**YOUR ASSIGNMENT**
Reproduce each record exactly, but exclude every picture.

(MATERIAL TO PROCESS Opens)

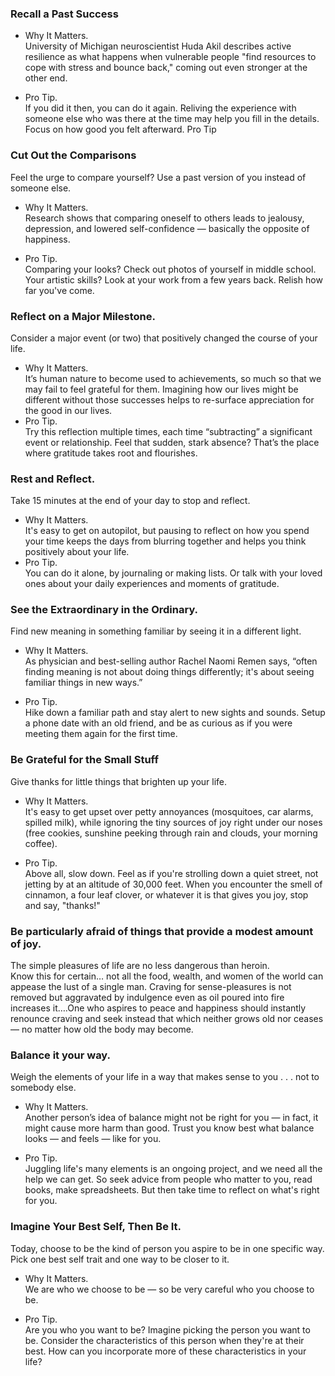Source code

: ### Recall a Past Success 
- Why It Matters.   
University of Michigan neuroscientist Huda Akil describes active resilience as what happens when vulnerable people "find resources to cope with stress and bounce back," coming out even stronger at the other end.

- Pro Tip.   
If you did it then, you can do it again. Reliving the experience with someone else who was there at the time may help you fill in the details. Focus on how good you felt afterward.
Pro Tip

### Cut Out the Comparisons
Feel the urge to compare yourself? Use a past version of you instead of someone else.
- Why It Matters.     
Research shows that comparing oneself to others leads to jealousy, depression, and lowered self-confidence — basically the opposite of happiness.  

- Pro Tip.   
Comparing your looks? Check out photos of yourself in middle school. Your artistic skills? Look at your work from a few years back. Relish how far you've come.
  
### Reflect on a Major Milestone. 
Consider a major event (or two) that positively changed the course of your life.
- Why It Matters.    
It’s human nature to become used to achievements, so much so that we may fail to feel grateful for them. Imagining how our lives might be different without those successes helps to re-surface appreciation for the good in our lives.
- Pro Tip.  
Try this reflection multiple times, each time “subtracting” a significant event or relationship. Feel that sudden, stark absence? That’s the place where gratitude takes root and flourishes.
  
### Rest and Reflect.   
Take 15 minutes at the end of your day to stop and reflect.
- Why It Matters.   
It's easy to get on autopilot, but pausing to reflect on how you spend your time keeps the days from blurring together and helps you think positively about your life.
- Pro Tip.  
You can do it alone, by journaling or making lists. Or talk with your loved ones about your daily experiences and moments of gratitude.

### See the Extraordinary in the Ordinary.   
Find new meaning in something familiar by seeing it in a different light.
- Why It Matters.  
As physician and best-selling author Rachel Naomi Remen says, “often finding meaning is not about doing things differently; it's about seeing familiar things in new ways.”

- Pro Tip.   
Hike down a familiar path and stay alert to new sights and sounds. Setup a phone date with an old friend, and be as curious as if you were meeting them again for the first time.  

### Be Grateful for the Small Stuff
Give thanks for little things that brighten up your life.

- Why It Matters.    
It's easy to get upset over petty annoyances (mosquitoes, car alarms, spilled milk), while ignoring the tiny sources of joy right under our noses (free cookies, sunshine peeking through rain and clouds, your morning coffee). 

- Pro Tip.    
Above all, slow down. Feel as if you're strolling down a quiet street, not jetting by at an altitude of 30,000 feet. When you encounter the smell of cinnamon, a four leaf clover, or whatever it is that gives you joy, stop and say, "thanks!" 

### Be particularly afraid of things that provide a modest amount of joy.   
The simple pleasures of life are no less dangerous than heroin.  
Know this for certain… not all the food, wealth, and women of the world can appease the lust of a single man. Craving for sense-pleasures is not removed but aggravated by indulgence even as oil poured into fire increases it….One who aspires to peace and happiness should instantly renounce craving and seek instead that which neither grows old nor ceases — no matter how old the body may become.    


### Balance it your way.   
Weigh the elements of your life in a way that makes sense to you . . . not to somebody else.    

- Why It Matters.     
Another person’s idea of balance might not be right for you — in fact, it might cause more harm than good. Trust you know best what balance looks — and feels — like for you.    

- Pro Tip.    
Juggling life's many elements is an ongoing project, and we need all the help we can get. So seek advice from people who matter to you, read books, make spreadsheets. But then take time to reflect on what's right for you.    

###  Imagine Your Best Self, Then Be It.   
Today, choose to be the kind of person you aspire to be in one specific way. Pick one best self trait and one way to be closer to it.    

- Why It Matters.       
We are who we choose to be — so be very careful who you choose to be.    

- Pro Tip.    
Are you who you want to be? Imagine picking the person you want to be. Consider the characteristics of this person when they're at their best. How can you incorporate more of these characteristics in your life?     


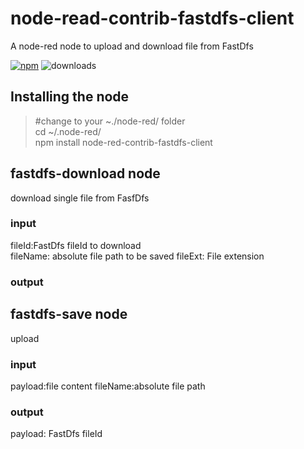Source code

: # node-read-contrib-fastdfs-client
A node-red node to upload and download file from FastDfs


[![npm](https://img.shields.io/npm/v/node-red-contrib-fastdfs-client/latest.svg?style=flat)](https://www.npmjs.com/package/leogle/node-red-contrib-fastdfs-client) ![downloads](https://img.shields.io/npm/dw/node-red-contrib-fastdfs-client.svg?colorB=009999)

## Installing the node
>#change to your ~./node-red/ folder \
>cd ~/.node-red/ \
>npm install node-red-contrib-fastdfs-client

## fastdfs-download node
download single file from FasfDfs
### input
fileId:FastDfs fileId to download \
fileName: absolute file path to be saved
fileExt: File extension
### output

## fastdfs-save node
upload
### input
payload:file content
fileName:absolute file path 

### output
payload: FastDfs fileId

(MATERIAL TO PROCESS Closes)

**WRITTEN RESPONSE**
Source code

: ### Recall a Past Success 
- Why It Matters.   
University of Michigan neuroscientist Huda Akil describes active resilience as what happens when vulnerable people "find resources to cope with stress and bounce back," coming out even stronger at the other end.

- Pro Tip.   
If you did it then, you can do it again. Reliving the experience with someone else who was there at the time may help you fill in the details. Focus on how good you felt afterward.
Pro Tip

### Cut Out the Comparisons
Feel the urge to compare yourself? Use a past version of you instead of someone else.
- Why It Matters.     
Research shows that comparing oneself to others leads to jealousy, depression, and lowered self-confidence — basically the opposite of happiness.  

- Pro Tip.   
Comparing your looks? Check out photos of yourself in middle school. Your artistic skills? Look at your work from a few years back. Relish how far you've come.
  
### Reflect on a Major Milestone. 
Consider a major event (or two) that positively changed the course of your life.
- Why It Matters.    
It’s human nature to become used to achievements, so much so that we may fail to feel grateful for them. Imagining how our lives might be different without those successes helps to re-surface appreciation for the good in our lives.
- Pro Tip.  
Try this reflection multiple times, each time “subtracting” a significant event or relationship. Feel that sudden, stark absence? That’s the place where gratitude takes root and flourishes.
  
### Rest and Reflect.   
Take 15 minutes at the end of your day to stop and reflect.
- Why It Matters.   
It's easy to get on autopilot, but pausing to reflect on how you spend your time keeps the days from blurring together and helps you think positively about your life.
- Pro Tip.  
You can do it alone, by journaling or making lists. Or talk with your loved ones about your daily experiences and moments of gratitude.

### See the Extraordinary in the Ordinary.   
Find new meaning in something familiar by seeing it in a different light.
- Why It Matters.  
As physician and best-selling author Rachel Naomi Remen says, “often finding meaning is not about doing things differently; it's about seeing familiar things in new ways.”

- Pro Tip.   
Hike down a familiar path and stay alert to new sights and sounds. Setup a phone date with an old friend, and be as curious as if you were meeting them again for the first time.  

### Be Grateful for the Small Stuff
Give thanks for little things that brighten up your life.

- Why It Matters.    
It's easy to get upset over petty annoyances (mosquitoes, car alarms, spilled milk), while ignoring the tiny sources of joy right under our noses (free cookies, sunshine peeking through rain and clouds, your morning coffee). 

- Pro Tip.    
Above all, slow down. Feel as if you're strolling down a quiet street, not jetting by at an altitude of 30,000 feet. When you encounter the smell of cinnamon, a four leaf clover, or whatever it is that gives you joy, stop and say, "thanks!" 

### Be particularly afraid of things that provide a modest amount of joy.   
The simple pleasures of life are no less dangerous than heroin.  
Know this for certain… not all the food, wealth, and women of the world can appease the lust of a single man. Craving for sense-pleasures is not removed but aggravated by indulgence even as oil poured into fire increases it….One who aspires to peace and happiness should instantly renounce craving and seek instead that which neither grows old nor ceases — no matter how old the body may become.    


### Balance it your way.   
Weigh the elements of your life in a way that makes sense to you . . . not to somebody else.    

- Why It Matters.     
Another person’s idea of balance might not be right for you — in fact, it might cause more harm than good. Trust you know best what balance looks — and feels — like for you.    

- Pro Tip.    
Juggling life's many elements is an ongoing project, and we need all the help we can get. So seek advice from people who matter to you, read books, make spreadsheets. But then take time to reflect on what's right for you.    

###  Imagine Your Best Self, Then Be It.   
Today, choose to be the kind of person you aspire to be in one specific way. Pick one best self trait and one way to be closer to it.    

- Why It Matters.       
We are who we choose to be — so be very careful who you choose to be.    

- Pro Tip.    
Are you who you want to be? Imagine picking the person you want to be. Consider the characteristics of this person when they're at their best. How can you incorporate more of these characteristics in your life?     


Source code

: # node-read-contrib-fastdfs-client
A node-red node to upload and download file from FastDfs


[![npm](https://img.shields.io/npm/v/node-red-contrib-fastdfs-client/latest.svg?style=flat)](https://www.npmjs.com/package/leogle/node-red-contrib-fastdfs-client) ![downloads](https://img.shields.io/npm/dw/node-red-contrib-fastdfs-client.svg?colorB=009999)

## Installing the node
>#change to your ~./node-red/ folder \
>cd ~/.node-red/ \
>npm install node-red-contrib-fastdfs-client

## fastdfs-download node
download single file from FasfDfs
### input
fileId:FastDfs fileId to download \
fileName: absolute file path to be saved
fileExt: File extension
### output

## fastdfs-save node
upload
### input
payload:file content
fileName:absolute file path 

### output
payload: FastDfs fileId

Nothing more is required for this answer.